令和元年8月16日(金)改稿 平成28年9月30日(金)投稿 平成28年9月28日(水)初稿
古事記の原形の復元
古事記<上巻>のラストは、神武天皇の兄弟が紹介されている。ここで上巻つまり神話篇は終わっている。だが、これは普通に考えるとおかしい。神武天皇の兄弟の紹介などは本来は中巻の冒頭、つまり神武天皇記の中で書かれるべきだろう。ではなぜ上巻の末尾に書かれているのかだが。
現状では記紀ともに鵜萱葺不合命は一人っ子のように読めるのだが、これは海外の神話と比較してみると、神話の後半が欠落したものと推定できる。ここには本当は神武天皇の兄弟ではなく、鵜萱葺不合命の兄弟が書かれていたのではないかと思われる。その兄弟の名が誤脱した写本をみて、後人が神武天皇の兄弟が書かれていたと誤解した上で復元したのが現在の文面だろう。すなわち『先代旧事本紀』によると火々出見尊は豊玉姫命を后として鸕鶿草葺不合尊を、ついで豊玉姫命の妹の玉依姫命との間に武位起命(たけくらおきのみこと)を儲けたとあり、これが正しければ鵜萱葺不合命には異母弟がいたことになる。古事記の原文では

是天津日高日子波限建鵜葺草葺不合命、娶其姨玉依毘賣命。生御子名、五瀬命、次稻氷命、次御毛沼命、次若御毛沼命、亦名豐御毛沼命、亦名神倭伊波禮毘古命。

とあるが、原形を想像すると

是天津日高日子穂穂手見命、娶豊玉毘賣命、生御子名、○○○(…中略…)○○○、娶其姨玉依毘賣命、生御子名、天津日高日子波限建鵜葺草葺不合命、次建久良意伎命。

で、これが以下のように虫食い等で破損すると

是天津日高日子○×△□(中略)○×△□天津日高日子波限建鵜葺草葺不合命。

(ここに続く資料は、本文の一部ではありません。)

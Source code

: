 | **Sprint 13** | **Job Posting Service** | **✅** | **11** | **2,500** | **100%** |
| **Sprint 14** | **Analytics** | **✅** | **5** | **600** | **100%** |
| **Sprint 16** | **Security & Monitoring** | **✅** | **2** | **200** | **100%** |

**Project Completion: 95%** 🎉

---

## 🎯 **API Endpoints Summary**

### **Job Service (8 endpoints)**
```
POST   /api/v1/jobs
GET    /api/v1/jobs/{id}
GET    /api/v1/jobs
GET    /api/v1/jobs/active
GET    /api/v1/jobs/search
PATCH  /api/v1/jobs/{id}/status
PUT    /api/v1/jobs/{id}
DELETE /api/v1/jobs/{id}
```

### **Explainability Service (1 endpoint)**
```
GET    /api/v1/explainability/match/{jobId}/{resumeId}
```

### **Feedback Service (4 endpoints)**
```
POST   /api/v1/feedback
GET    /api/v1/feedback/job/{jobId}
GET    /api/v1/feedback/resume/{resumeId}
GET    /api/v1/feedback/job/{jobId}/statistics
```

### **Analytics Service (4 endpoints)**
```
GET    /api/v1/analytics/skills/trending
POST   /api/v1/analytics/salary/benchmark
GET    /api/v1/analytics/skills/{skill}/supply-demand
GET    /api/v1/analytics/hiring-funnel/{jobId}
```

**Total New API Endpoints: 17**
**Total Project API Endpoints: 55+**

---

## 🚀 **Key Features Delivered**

次娶玉依毘賣命、生御子名、○×△□(以下断絶)

原形を忘れられた後でこれをみると鵜葺草葺不合命の兄弟でなく、鵜葺草葺不合命が玉依毘賣命を娶ったかのように読めてしまう。だからそのままこれを修正しようとすると「生御子名」の後ろに神武天皇とその兄弟の名を入れたくなってしまう。その結果こうなる。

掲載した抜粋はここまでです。